FastICA (`model.ica`)	Blind source separation when independent latent sources are plausible.	`default: SpectralDataset`	`sources`; `mixing_matrix`; `components`; `model`	`n_components`; `algorithm`; `fun`; `max_iter`; `tol`.
MCR-ALS (`model.mcr_als`)	Resolve mixture concentration profiles and pure spectra with constraints.	`default: SpectralDataset`	`C`; `St`; `residuals`; `ground_truth_comparison`; `model`	`n_components`; `non_negative_C`; `non_negative_St`; `max_iter`; `tol`; `normSpec`; validation indices. Requires SpectroChemPy.
EFA (`model.efa`)	Estimate evolving rank/component count in ordered mixture or process data.	`default: SpectralDataset`	`forward_eigenvalues`; `backward_eigenvalues`; `model`	`n_components`. Requires SpectroChemPy.
SIMPLISMA (`model.simplisma`)	Estimate pure variables/components by purity maximization.	`default: SpectralDataset`	`concentrations`; `spectra`; `purity_values`; `model`	`n_components`; `tol`; `noise`. Requires SpectroChemPy.

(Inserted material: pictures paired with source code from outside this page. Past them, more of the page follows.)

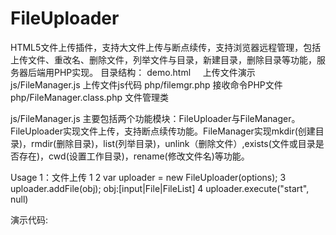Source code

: # FileUploader
HTML5文件上传插件，支持大文件上传与断点续传，支持浏览器远程管理，包括上传文件、重改名、删除文件，列举文件与目录，新建目录，删除目录等功能，服务器后端用PHP实现。
目录结构：
demo.html     上传文件演示
js/FileManager.js 上传文件js代码
php/filemgr.php 接收命令PHP文件
php/FileManager.class.php 文件管理类

js/FileManager.js 主要包括两个功能模块：FileUploader与FileManager。FileUploader实现文件上传，支持断点续传功能。FileManager实现mkdir(创建目录)，rmdir(删除目录)，list(列举目录)，unlink（删除文件）,exists(文件或目录是否存在)，cwd(设置工作目录)，rename(修改文件名)等功能。

Usage 1：文件上传
1 <script src='js/FileManager.js' type='text/javascript'></script>
2 var uploader = new FileUploader(options); 
3 uploader.addFile(obj); obj:[input|File|FileList]
4 uploader.execute("start", null)

演示代码:
<script src='js/FileManager.js' type='text/javascript'></script>
<script type='text/javascript'>
  var uploader = new FileUploader({
      cmd_url             :   "php/filemgr.php",
      cmd_opts            :   {},
      chunk_size          :   1024*1024,            
      onBeforeUpload      :   onBeforeUpload,            
      onUploadProgress    :   onUploadProgress,            
      onFileUploaded      :   onFileUploaded,           
      onUploadError       :   onUploadError,            
  });
  var elem = document.querySelector("#the_form input[type='file']");
  uploader.addFile(elem);
  uploader.execute("start", "");
 </script>
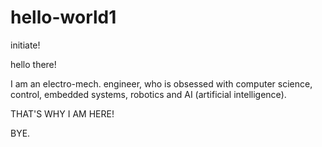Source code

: # hello-world1
initiate!

hello there!

I am an electro-mech. engineer, who is obsessed with 
computer science, control, embedded systems, robotics and AI (artificial intelligence).

THAT'S WHY I AM HERE!

BYE.

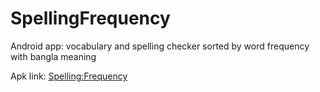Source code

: # SpellingFrequency
Android app: vocabulary and spelling checker sorted by word frequency with bangla meaning

Apk link: [Spelling:Frequency](https://github.com/arefinnomi/SpellingFrequency/blob/master/app/release/app-release.apk)
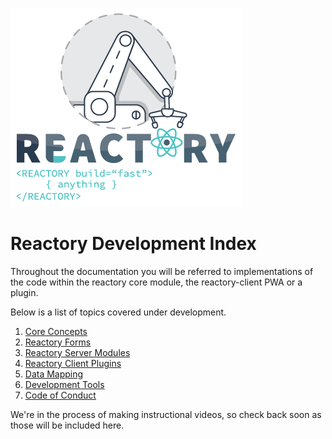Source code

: ![Build Anything Fast](/branding/reactory-logo.png)
# Reactory Development Index
Throughout the documentation you will be referred to implementations of the code within the reactory core module, the reactory-client PWA or a plugin.

Below is a list of topics covered under development.
1. [Core Concepts](coreconcepts.md)
2. [Reactory Forms](forms/overview.md)
3. [Reactory Server Modules](server/overview.md)
4. [Reactory Client Plugins](plugins/overview.md)
5. [Data Mapping](datamapping/objectmapping.md)
6. [Development Tools](tools.md)
7. [Code of Conduct](conduct.md)

We're in the process of making instructional videos, so check back soon as those will be included here.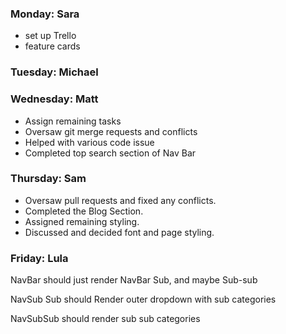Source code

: ### Monday: Sara
- set up Trello
- feature cards
### Tuesday: Michael
### Wednesday: Matt
- Assign remaining tasks
- Oversaw git merge requests and conflicts
- Helped with various code issue
- Completed top search section of Nav Bar
### Thursday: Sam
- Oversaw pull requests and fixed any conflicts.
- Completed the Blog Section.
- Assigned remaining styling.
- Discussed and decided font and page styling.
### Friday: Lula

NavBar should just render NavBar Sub, and maybe Sub-sub

NavSub Sub should Render outer dropdown with sub categories

NavSubSub should render sub sub categories
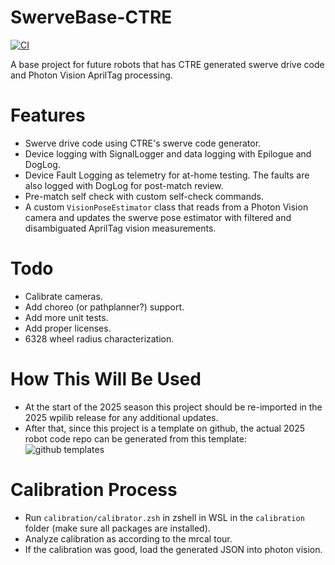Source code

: # SwerveBase-CTRE
[![CI](https://github.com/Team334/SwerveBase-CTRE/actions/workflows/main.yml/badge.svg)](https://github.com/Team334/SwerveBase-CTRE/actions/workflows/main.yml)

A base project for future robots that has CTRE generated swerve drive code and Photon Vision AprilTag processing.

# Features
- Swerve drive code using CTRE's swerve code generator.
- Device logging with SignalLogger and data logging with Epilogue and DogLog.
- Device Fault Logging as telemetry for at-home testing. The faults are also logged with DogLog for post-match review.
- Pre-match self check with custom self-check commands.
- A custom `VisionPoseEstimator` class that reads from a Photon Vision camera and updates the swerve pose estimator with filtered and disambiguated AprilTag vision measurements.

# Todo
- Calibrate cameras.
- Add choreo (or pathplanner?) support.
- Add more unit tests.
- Add proper licenses.
- 6328 wheel radius characterization.

# How This Will Be Used
- At the start of the 2025 season this project should be re-imported in the 2025 wpilib release for any additional updates.
- After that, since this project is a template on github, the actual 2025 robot code repo can be generated from this template:
![github templates](https://docs.github.com/assets/cb-76823/mw-1440/images/help/repository/use-this-template-button.webp)

# Calibration Process
- Run `calibration/calibrator.zsh` in zshell in WSL in the `calibration` folder (make sure all packages are installed).
- Analyze calibration as according to the mrcal tour.
- If the calibration was good, load the generated JSON into photon vision.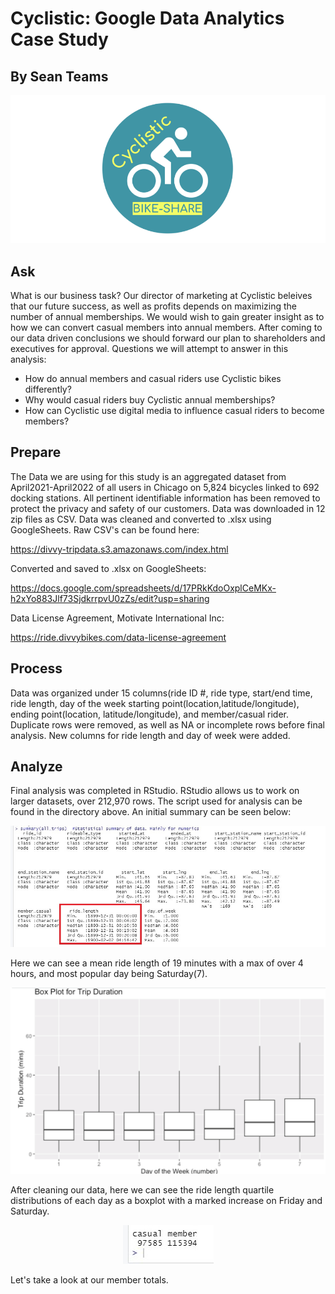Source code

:# Cyclistic: Google Data Analytics Case Study
## By Sean Teams

<p align="center">  
<img src="https://github.com/evilusean/CourseraGoogleDataAnalyst/blob/main/CapstoneProject/CaseStudy1/CyclisticImage.png"
width="600"></center>  
</p>

## Ask
What is our business task? Our director of marketing at Cyclistic beleives that our future success,
as well as profits depends on maximizing the number of annual memberships. We would wish to gain greater
insight as to how we can convert casual members into annual members. After coming to our data driven 
conclusions we should forward our plan to shareholders and executives for approval.
Questions we will attempt to answer in this analysis:
- How do annual members and casual riders use Cyclistic bikes differently?
- Why would casual riders buy Cyclistic annual memberships?
- How can Cyclistic use digital media to influence casual riders to become members? 

## Prepare
The Data we are using for this study is an aggregated dataset from April2021-April2022 of all users in Chicago on 
5,824 bicycles linked to 692 docking stations. All pertinent identifiable information has been removed to
protect the privacy and safety of our customers. Data was downloaded in 12 zip files as CSV. 
Data was cleaned and converted to .xlsx using GoogleSheets.
Raw CSV's can be found here:

https://divvy-tripdata.s3.amazonaws.com/index.html

Converted and saved to .xlsx on GoogleSheets:

https://docs.google.com/spreadsheets/d/17PRkKdoOxplCeMKx-h2xYo883Jlf73SjdkrrpvU0zZs/edit?usp=sharing

Data License Agreement, Motivate International Inc:

https://ride.divvybikes.com/data-license-agreement

## Process
Data was organized under 15 columns(ride ID #, ride type, start/end time, ride length, day of the week
starting point(location,latitude/longitude), ending point(location, latitude/longitude), and member/casual rider.
Duplicate rows were removed, as well as NA or incomplete rows before final analysis. 
New columns for ride length and day of week were added. 

## Analyze
Final analysis was completed in RStudio. RStudio allows us to work on larger datasets, over 212,970 rows. 
The script used for analysis can be found in the directory above.
An initial summary can be seen below:
<p align="center">  
<img src="https://github.com/evilusean/CourseraGoogleDataAnalyst/blob/main/CapstoneProject/CaseStudy1/InitialSummary.jpg?raw=true"
width="600"></center>  
</p>  
Here we can see a mean ride length of 19 minutes with a max of over 4 hours, and most popular day being Saturday(7).
<p align="center">  
<img src="https://github.com/evilusean/CourseraGoogleDataAnalyst/blob/main/CapstoneProject/CaseStudy1/BoxPlotTripDurationByDay.png?raw=true"
width="600"></center>  
</p> 
After cleaning our data, here we can see the ride length quartile distributions of each day as a boxplot with a marked increase on Friday and Saturday.
<p align="center">  
<img src="https://github.com/evilusean/CourseraGoogleDataAnalyst/blob/main/CapstoneProject/CaseStudy1/CasualMemberStartTotals.jpg"</center>  
</p>  
Let's take a look at our member totals.
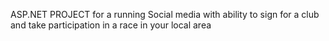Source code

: ASP.NET PROJECT for a running Social media with ability to sign for a club and take participation in a race in your local area

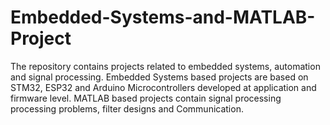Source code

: # Embedded-Systems-and-MATLAB-Project
The repository contains projects related to embedded systems, automation and signal processing. Embedded Systems based projects are based on STM32, ESP32 and Arduino Microcontrollers developed at application and firmware level. MATLAB based projects contain signal processing processing problems, filter designs and Communication.
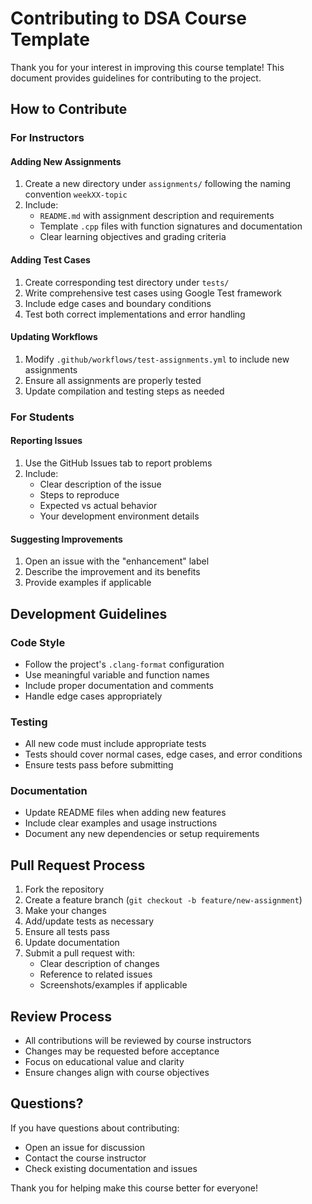 # Contributing to DSA Course Template

Thank you for your interest in improving this course template! This document provides guidelines for contributing to the project.

## How to Contribute

### For Instructors

#### Adding New Assignments
1. Create a new directory under `assignments/` following the naming convention `weekXX-topic`
2. Include:
   - `README.md` with assignment description and requirements
   - Template `.cpp` files with function signatures and documentation
   - Clear learning objectives and grading criteria

#### Adding Test Cases
1. Create corresponding test directory under `tests/`
2. Write comprehensive test cases using Google Test framework
3. Include edge cases and boundary conditions
4. Test both correct implementations and error handling

#### Updating Workflows
1. Modify `.github/workflows/test-assignments.yml` to include new assignments
2. Ensure all assignments are properly tested
3. Update compilation and testing steps as needed

### For Students

#### Reporting Issues
1. Use the GitHub Issues tab to report problems
2. Include:
   - Clear description of the issue
   - Steps to reproduce
   - Expected vs actual behavior
   - Your development environment details

#### Suggesting Improvements
1. Open an issue with the "enhancement" label
2. Describe the improvement and its benefits
3. Provide examples if applicable

## Development Guidelines

### Code Style
- Follow the project's `.clang-format` configuration
- Use meaningful variable and function names
- Include proper documentation and comments
- Handle edge cases appropriately

### Testing
- All new code must include appropriate tests
- Tests should cover normal cases, edge cases, and error conditions
- Ensure tests pass before submitting

### Documentation
- Update README files when adding new features
- Include clear examples and usage instructions
- Document any new dependencies or setup requirements

## Pull Request Process

1. Fork the repository
2. Create a feature branch (`git checkout -b feature/new-assignment`)
3. Make your changes
4. Add/update tests as necessary
5. Ensure all tests pass
6. Update documentation
7. Submit a pull request with:
   - Clear description of changes
   - Reference to related issues
   - Screenshots/examples if applicable

## Review Process

- All contributions will be reviewed by course instructors
- Changes may be requested before acceptance
- Focus on educational value and clarity
- Ensure changes align with course objectives

## Questions?

If you have questions about contributing:
- Open an issue for discussion
- Contact the course instructor
- Check existing documentation and issues

Thank you for helping make this course better for everyone!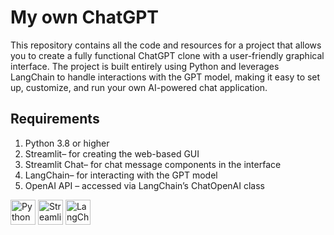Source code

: 
# My own ChatGPT

This repository contains all the code and resources for a project that allows you to create a fully functional ChatGPT clone with a user-friendly graphical interface. The project is built entirely using Python and leverages LangChain to handle interactions with the GPT model, making it easy to set up, customize, and run your own AI-powered chat application.
## Requirements
 1. Python 3.8 or higher
 2. Streamlit– for creating the web-based GUI
 3. Streamlit Chat– for chat message components in the interface
 4. LangChain– for interacting with the GPT model
 5. OpenAI API – accessed via LangChain’s ChatOpenAI class

<p align="left">
  <img src="https://www.python.org/static/community_logos/python-logo-master-v3-TM.png" alt="Python" width="40" />
  <img src="https://streamlit.io/images/brand/streamlit-mark-color.png" alt="Streamlit" width="40" />
  <img src="https://avatars.githubusercontent.com/u/96312155?s=200&v=4" alt="LangChain" width="40" />
</p>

SpectroChemPy's MCR-ALS and baseline documentation are useful background for constrained curve-resolution thinking: https://www.spectrochempy.fr/0.7.0/userguide/analysis/mcr_als.html and https://www.spectrochempy.fr/0.8.3/userguide/processing/baseline.html.

Clustering

Node	Use When	Inputs	Outputs	Key Configuration
HCA (`model.hca`)	Build hierarchical clusters and dendrograms from spectra or scores.	`default: Array2D`	`labels`; `cluster_summary`; `linkage_matrix`; `dendrogram_data`; `embedding`; `model`	`n_clusters`; `linkage`; `metric`. Ward linkage expects Euclidean distance.
K-Means (`model.kmeans`)	Partition samples into a chosen number of compact clusters.	`default: Array2D`	`labels`; `centroids`; `cluster_summary`; `embedding`; `model`	`n_clusters`; `n_init`; `max_iter`; `random_state`.
DBSCAN (`model.dbscan`)	Find density-based clusters and noise/outlier samples.	`default: Array2D`	`labels`; `cluster_summary`; `embedding`; `model`	`eps`; `min_samples`; `metric`. Tune `eps` carefully after scaling.

Peak and Library Nodes

Node	Use When	Inputs	Outputs	Key Configuration
Peak Finding (`analysis.peak_finding`)	Detect candidate spectral peaks for interpretation, masking, or library workflows.	`default: SpectralDataset`	`peaks`; `annotated_spectrum`; `spectrum`	`height`; `threshold`; `distance`; `prominence`; `width`. These mirror the main controls in SciPy `find_peaks`.
Peak ID (`analysis.peak_id`)	Ask the configured primary LLM for tentative vibration assignments for detected peaks.	`peaks: Array1D`	assigned peak list	`compound`; `max_peaks`; `min_relative_height`. Treat as interpretive assistance, not proof.
Compare vs. Library (`analysis.compare_library`)	Rank a sample against selected reference spectra using HQI and cosine similarity.	`sample: SpectralDataset`; `library: SpectralDataset`	ranking dictionary with scores and diagnostics	`top_n`; `library_filter`; `hqi_mode`; diagnostic bands and overlap thresholds.

SciPy documents the find_peaks controls for height, threshold, distance, prominence, and width here: https://docs.scipy.org/doc/scipy-1.16.0/reference/generated/scipy.signal.find_peaks.html.

Practical Use

Use exploratory nodes to understand variation, outliers, clusters, pure-component estimates, and candidate spectral features before locking in a calibration or classification model. Prefer scores plots for sample structure, loadings or coefficients for variable interpretation, and residual/limit plots for model adequacy.